The help and version commands are also defined in the __init__.py file:

def help_command(
        all=False, # List all available dexy commands (auto-generated).
        on=False # Get help on a particular dexy command.
    ):

    if all and not on:
        print ""
        args.help_command(prog, dexy_cmd_mod, dexy_default_cmd, on)
        print ""

    elif not on:
        print ""
        print "For help on the main `dexy` command, run `dexy help -on dexy`."
        print ""
        print "The dexy tool includes several different commands:"
        print "  `dexy help --all` lists all available commands"
        print "  `dexy help --on XXX` provides help on a specific command"
        print ""
        print "Commands for running dexy:"
        print "  `dexy` runs dexy"
        print "  `dexy setup` makes directories dexy needs"
        print "  `dexy cleanup` removes directories dexy has created"
        print "  `dexy reset` empties and resets dexy's working directories"
        print ""
        print "Commands which print lists of dexy features:"
        print "  `dexy filters` filters like |jinja |py |javac"
        print "  `dexy reports` reporters like `output` and `run`"
        print "  `dexy nodes` node types and their document settings"
        print "  `dexy datas` data types and available methods"
        print "  `dexy env` elements available in document templates"
        print ""
        print "Commands which print information about your project:"
        print "  (you need to be in the project dir and have run dexy already)"
        print "  `dexy grep` search for documents and keys in documents"
        print "  `dexy info` list metadata about a particular document"
        print "  `dexy targets` list target names you can run"
        print "  `dexy links` list all ways to refer to documents and sections"
        print ""
        print "Other commands:"
        print "  `dexy serve` start a local static web server to view generated docs"
        print "  `dexy help` you're reading it"
        print "  `dexy version` print the version of dexy software which is installed"
        print ""

    else:
        try:
            args.help_command(prog, dexy_cmd_mod, dexy_default_cmd, on)

        except KeyError:
            sys.stderr.write("Could not find help on '%s'." % on)
            sys.stderr.write(os.linesep)
            sys.exit(1)

def version_command():
    """
    Print the version number of dexy.
    """
    print "%s version %s" % (prog, DEXY_VERSION)

cite.py

The dexy cite command prints out a bibliographic citation for dexy.

def cite_command(
        fmt='bibtex' # desired format of citation
        ):
    """
    How to cite dexy in papers.
    """
    if fmt == 'bibtex':
        cite_bibtex()
    else:
        msg = "Don't know how to provide citation in '%s' format"
        raise dexy.exceptions.UserFeedback(msg % fmt)

$ dexy cite
@misc{Dexy,
    title = {Dexy: Reproducible Data Analysis and Document Automation Software, Version~1.0.0d},
    author = {{Nelson, Ana}},
    year = {2013},
    url = {http://www.dexy.it/},
    note = {http://orcid.org/0000-0003-2561-1564}
}

Currently the bibtex format is supported:

def bibtex_text():
    args = {
            'version' : DEXY_VERSION,
            'year' : datetime.date.today().year
            }

    return """@misc{Dexy,
    title = {Dexy: Reproducible Data Analysis and Document Automation Software, Version~%(version)s},
    author = {{Nelson, Ana}},
    year = {%(year)s},
    url = {http://www.dexy.it/},
    note = {http://orcid.org/0000-0003-2561-1564}
}""" % args

conf.py

The main dexy command has a lot of command line options, and for convenience you can save the option values in a dexy.conf file in your project so you don’t have to remember and type them all the time.

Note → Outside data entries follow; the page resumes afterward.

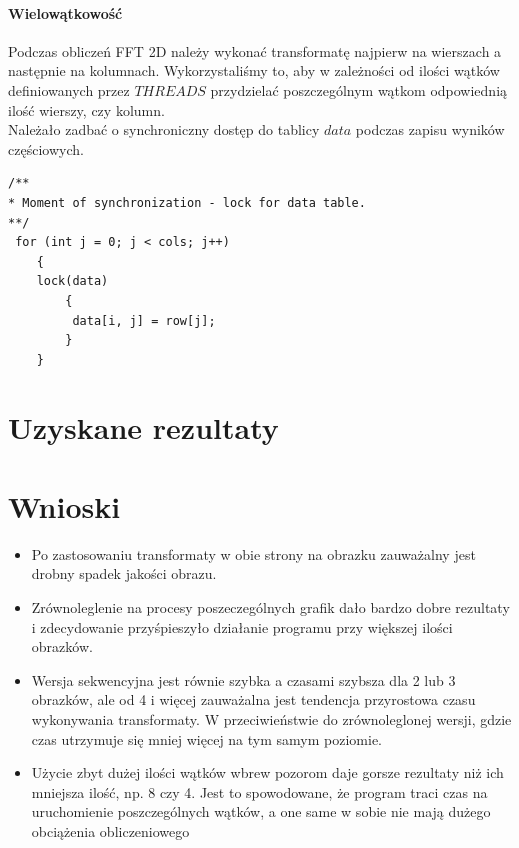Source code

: \paragraph{Wielowątkowość} Podczas obliczeń FFT 2D należy wykonać transformatę najpierw na wierszach a następnie na kolumnach. Wykorzystaliśmy to, aby w zależności od ilości wątków definiowanych przez $THREADS$ przydzielać poszczególnym wątkom odpowiednią ilość wierszy, czy kolumn.\\
Należało zadbać o synchroniczny dostęp do tablicy $data$ podczas zapisu wyników częściowych.\\
\begin{lstlisting}
/**
* Moment of synchronization - lock for data table.
**/
 for (int j = 0; j < cols; j++)
	{
	lock(data)
		{
		 data[i, j] = row[j];
		}
	}
\end{lstlisting}
 
\section{Uzyskane rezultaty}
\section{Wnioski}
\begin{itemize}
	\item Po zastosowaniu transformaty w obie strony na obrazku zauważalny jest drobny spadek jakości obrazu.
	\item Zrównoleglenie na procesy poszeczególnych grafik dało bardzo dobre rezultaty i zdecydowanie przyśpieszyło działanie programu przy większej ilości obrazków.
	\item Wersja sekwencyjna jest równie szybka a czasami szybsza dla 2 lub 3 obrazków, ale od 4 i więcej zauważalna jest tendencja przyrostowa czasu wykonywania transformaty. W przeciwieństwie do zrównoleglonej wersji, gdzie czas utrzymuje się mniej więcej na tym samym poziomie.
	\item Użycie zbyt dużej ilości wątków wbrew pozorom daje gorsze rezultaty niż ich mniejsza ilość, np. 8 czy 4. Jest to spowodowane, że program traci czas na uruchomienie poszczególnych wątków, a one same w sobie nie mają dużego obciążenia obliczeniowego
\end{itemize}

The dexy conf command generates an example file for you containing all the default dexy options:

def conf_command(
        conf=defaults['config_file'], # name of config file to write to
        p=False # whether to print to stdout rather than write to file
        ):
    """
    Write a config file containing dexy's defaults.
    """
    if file_exists(conf) and not p:
        print inspect.cleandoc("""Config file %s already exists,
        will print conf to stdout instead...""" % conf)
        p = True

    config = default_config()

    # Can't specify config file name in config file.
    del config['conf']

    yaml_help = inspect.cleandoc("""# YAML config file for dexy.
        # You can delete any lines you don't wish to customize.
        # Options are same as command line options,
        # for more info run 'dexy help -on dexy'.
        """)

    if p:
        print yaml.dump(config, default_flow_style=False)
    else:
        with open(conf, "wb") as f:
            if conf.endswith(".yaml") or conf.endswith(".conf"):
                f.write(yaml_help)
                f.write(os.linesep)
                f.write(yaml.dump(config, default_flow_style=False))
            elif conf.endswith(".json"):
                json.dump(config, f, sort_keys=True, indent=4)
            else:
                msg = "Don't know how to write config file '%s'"
                raise dexy.exceptions.UserFeedback(msg % conf)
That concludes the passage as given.